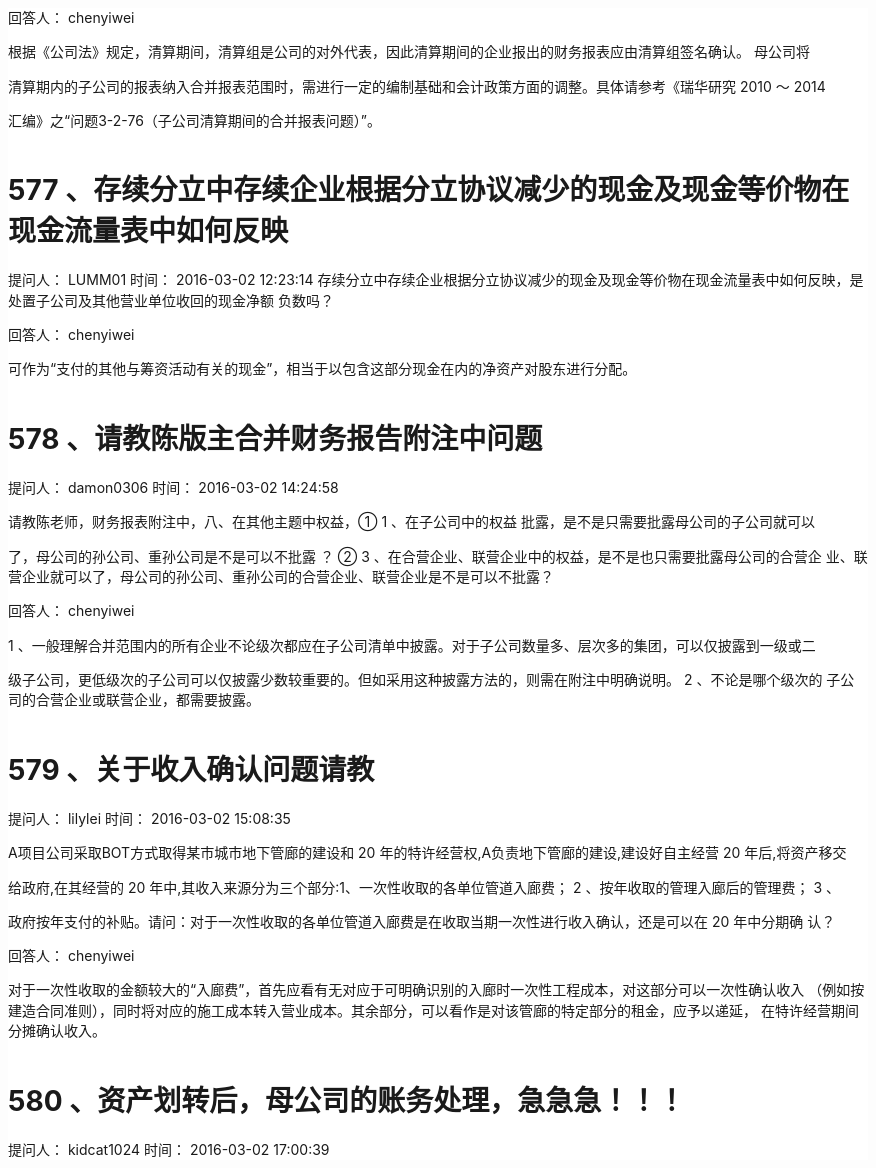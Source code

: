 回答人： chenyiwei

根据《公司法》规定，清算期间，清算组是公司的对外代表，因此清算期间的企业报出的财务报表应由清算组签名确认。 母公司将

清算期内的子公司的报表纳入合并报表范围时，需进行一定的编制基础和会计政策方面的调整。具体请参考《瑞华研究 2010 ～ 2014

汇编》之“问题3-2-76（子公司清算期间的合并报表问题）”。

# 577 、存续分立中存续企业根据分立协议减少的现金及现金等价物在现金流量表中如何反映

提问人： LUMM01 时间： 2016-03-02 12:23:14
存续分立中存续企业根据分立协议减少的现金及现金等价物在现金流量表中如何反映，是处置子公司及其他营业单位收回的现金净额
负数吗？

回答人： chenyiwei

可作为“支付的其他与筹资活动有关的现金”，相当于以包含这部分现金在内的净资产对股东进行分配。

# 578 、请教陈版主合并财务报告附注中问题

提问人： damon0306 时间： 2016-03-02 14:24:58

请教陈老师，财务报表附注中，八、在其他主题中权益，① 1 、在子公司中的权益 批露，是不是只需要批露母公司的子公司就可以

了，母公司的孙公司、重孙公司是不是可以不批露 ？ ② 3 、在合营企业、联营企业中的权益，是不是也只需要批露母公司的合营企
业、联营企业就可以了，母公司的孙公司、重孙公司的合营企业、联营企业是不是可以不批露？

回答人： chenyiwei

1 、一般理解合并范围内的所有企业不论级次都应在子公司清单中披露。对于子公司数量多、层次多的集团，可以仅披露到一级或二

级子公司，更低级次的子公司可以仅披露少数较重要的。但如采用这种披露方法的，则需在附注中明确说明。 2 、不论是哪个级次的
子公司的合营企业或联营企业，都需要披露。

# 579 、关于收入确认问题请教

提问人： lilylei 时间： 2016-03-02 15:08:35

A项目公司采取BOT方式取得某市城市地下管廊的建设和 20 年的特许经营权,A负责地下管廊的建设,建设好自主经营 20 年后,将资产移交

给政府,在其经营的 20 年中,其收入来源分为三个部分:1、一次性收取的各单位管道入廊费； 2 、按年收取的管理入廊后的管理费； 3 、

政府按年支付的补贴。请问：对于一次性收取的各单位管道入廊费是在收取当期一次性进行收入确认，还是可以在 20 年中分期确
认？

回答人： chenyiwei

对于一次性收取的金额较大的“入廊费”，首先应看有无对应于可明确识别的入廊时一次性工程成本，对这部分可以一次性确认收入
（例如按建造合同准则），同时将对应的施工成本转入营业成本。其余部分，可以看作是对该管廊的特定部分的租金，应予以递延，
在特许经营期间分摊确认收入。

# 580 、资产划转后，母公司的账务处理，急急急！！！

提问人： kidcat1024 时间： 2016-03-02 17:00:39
=-=-=-=-=
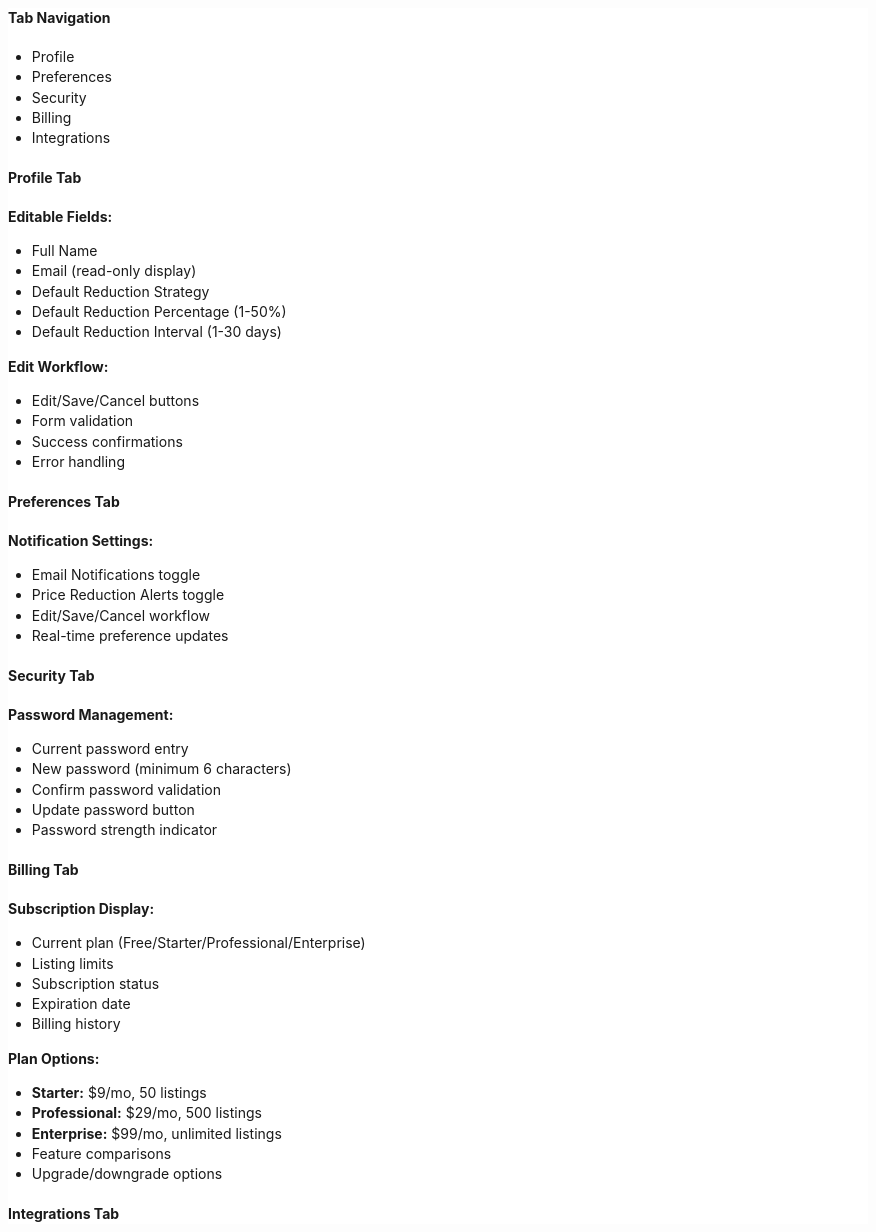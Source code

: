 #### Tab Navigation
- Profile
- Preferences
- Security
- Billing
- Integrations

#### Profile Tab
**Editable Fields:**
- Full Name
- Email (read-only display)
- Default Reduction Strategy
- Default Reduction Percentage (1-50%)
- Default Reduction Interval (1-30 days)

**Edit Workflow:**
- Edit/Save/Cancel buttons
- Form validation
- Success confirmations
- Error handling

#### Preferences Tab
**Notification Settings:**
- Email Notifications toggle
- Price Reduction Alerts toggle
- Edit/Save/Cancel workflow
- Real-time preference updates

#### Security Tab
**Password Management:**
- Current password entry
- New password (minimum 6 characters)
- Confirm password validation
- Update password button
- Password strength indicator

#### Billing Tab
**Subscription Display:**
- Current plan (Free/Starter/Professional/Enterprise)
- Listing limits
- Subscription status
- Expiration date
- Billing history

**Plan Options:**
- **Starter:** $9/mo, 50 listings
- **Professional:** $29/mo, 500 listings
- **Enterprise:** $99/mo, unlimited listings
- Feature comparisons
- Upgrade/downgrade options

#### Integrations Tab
=-=-=-=-=
Task to complete: In the listing above, how many lines hold the word "Reduction"? Give the number and nothing more.

Result below: 4